What about time? You rate something once and only once. Or, if you rate it again at a later time, the newer rating supplants the old. Which was more valid? Were you wrong before or are you wrong now? Or maybe you are wrong neither time, but when you first watched Legally Blonde you gave it 4 stars but the second time around you gave it 5. Both were authentic and valid ratings based on your reaction, but “there can be only one”.
You can never do something for the first time more than once. This is another limitation, because even if you could add a time-dimension to the rating system, your second rating would be influenced by your initial experience, your third by the first two, and so on.
Restaurant ratings suffer from the same problem – not only time itself, but age, weather, season, and a multitude of other factors. If you ate a meal at The Burger Squat every day for a year, each experience would have its own rating. You might have different food, it might be prepared differently, you’d be in a different mood, it might be raining and so on.
The recommendation engines are really just correlation engines, calculating the chances that “if you liked this you’ll like that” to some coefficient – greater than 0.40 for example. At least they have some basis, some data to go on. In my bookstore years I would often get people asking me to recommend something to them with no context whatsoever. I did not know them, or the history of their reading, or the mood they were in, and even when they tried to fill in some of these details it was still something of a wild-ass guess. I remember once a man insisting that I sell him whatever I thought was the best novel I’d read. At the time it was One Hundred Years of Solitude. (Last year, some few decades later, I read it again, and while I enjoyed the first half, I got bored and didn’t bother finishing it!). A few weeks later the man returned to the store in a rage, threw the book down on the counter and shouted that it was the worst piece of crap he’d ever come across and how dare I!
So you never know.
Yesterday I read a review of the TV series “Black Mirror” and while I agreed with their rave about how interesting and excellent the productions are, the reviewer’s choice of “best” episode was not even in my top three, and at the same time my faves didn’t even get mentioned in her article.

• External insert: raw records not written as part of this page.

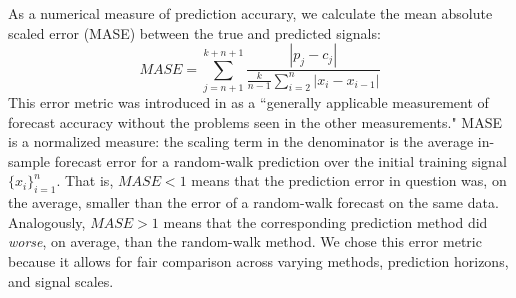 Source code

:As a numerical measure of prediction accurary, we calculate the mean
absolute scaled error (MASE) between the true and predicted signals:
% 
$$MASE = \sum_{j=n+1}^{k+n+1}\frac{|p_j-c_j|
}{\frac{k}{n-1}\sum^n_{i=2}|x_{i}-x_{i-1}|}$$
% 
This error metric was introduced in \cite{MASE} as a ``generally
applicable measurement of forecast accuracy without the problems seen
in the other measurements."  MASE is a normalized measure: the scaling
term in the denominator
% 
% 
is the average in-sample forecast error for a random-walk prediction
over the initial training signal $\{x_i\}^n_{i=1}$.  That is, $MASE<1$ means that the
prediction error in question was, on the average, smaller than the
error of a random-walk forecast on the same data.  Analogously,
$MASE>1$ means that the corresponding prediction method did
\emph{worse}, on average, than the random-walk method.  We chose this
error metric because it allows for fair comparison across varying
methods, prediction horizons, and signal scales.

Maybe someday there will be so much data that any number of factors can be fed into a recommendation engine, where they can say, hey, you liked Book A when you were 12 and played with toy soldiers and Book B when you were 14 and dressed in all black and Movie C when you were 19 and brewing artisanal beer and Music D when you were 23 and stoned out of your fucking mind and City E when you were 31 and depressed because you just got dumped and hit the road so now that you’re 35 there’s a chance you might like Restaurant F !!